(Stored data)
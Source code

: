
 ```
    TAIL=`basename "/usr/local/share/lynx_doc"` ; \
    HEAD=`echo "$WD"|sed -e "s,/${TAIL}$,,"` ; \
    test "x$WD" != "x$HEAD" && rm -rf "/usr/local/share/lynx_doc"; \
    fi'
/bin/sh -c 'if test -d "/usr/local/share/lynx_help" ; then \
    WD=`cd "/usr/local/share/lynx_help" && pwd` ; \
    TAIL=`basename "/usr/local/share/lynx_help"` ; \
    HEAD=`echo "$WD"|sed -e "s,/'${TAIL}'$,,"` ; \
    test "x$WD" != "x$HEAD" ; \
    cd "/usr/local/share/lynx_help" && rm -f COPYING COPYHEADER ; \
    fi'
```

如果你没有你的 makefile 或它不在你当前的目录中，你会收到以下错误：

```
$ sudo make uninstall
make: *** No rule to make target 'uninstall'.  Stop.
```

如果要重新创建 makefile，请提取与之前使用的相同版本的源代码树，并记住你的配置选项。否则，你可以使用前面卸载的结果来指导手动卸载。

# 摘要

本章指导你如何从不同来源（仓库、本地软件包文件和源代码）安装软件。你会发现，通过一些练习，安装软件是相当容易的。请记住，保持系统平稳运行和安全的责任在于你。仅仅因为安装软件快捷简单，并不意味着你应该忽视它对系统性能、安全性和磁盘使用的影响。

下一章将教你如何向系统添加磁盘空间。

Exercise objective
Using the exact wording, repeat all the entries.

Answer section
Source code

:
 ```
    TAIL=`basename "/usr/local/share/lynx_doc"` ; \
    HEAD=`echo "$WD"|sed -e "s,/${TAIL}$,,"` ; \
    test "x$WD" != "x$HEAD" && rm -rf "/usr/local/share/lynx_doc"; \
    fi'
/bin/sh -c 'if test -d "/usr/local/share/lynx_help" ; then \
    WD=`cd "/usr/local/share/lynx_help" && pwd` ; \
    TAIL=`basename "/usr/local/share/lynx_help"` ; \
    HEAD=`echo "$WD"|sed -e "s,/'${TAIL}'$,,"` ; \
    test "x$WD" != "x$HEAD" ; \
    cd "/usr/local/share/lynx_help" && rm -f COPYING COPYHEADER ; \
    fi'
```

如果你没有你的 makefile 或它不在你当前的目录中，你会收到以下错误：

```
$ sudo make uninstall
make: *** No rule to make target 'uninstall'.  Stop.
```

如果要重新创建 makefile，请提取与之前使用的相同版本的源代码树，并记住你的配置选项。否则，你可以使用前面卸载的结果来指导手动卸载。

# 摘要

本章指导你如何从不同来源（仓库、本地软件包文件和源代码）安装软件。你会发现，通过一些练习，安装软件是相当容易的。请记住，保持系统平稳运行和安全的责任在于你。仅仅因为安装软件快捷简单，并不意味着你应该忽视它对系统性能、安全性和磁盘使用的影响。

下一章将教你如何向系统添加磁盘空间。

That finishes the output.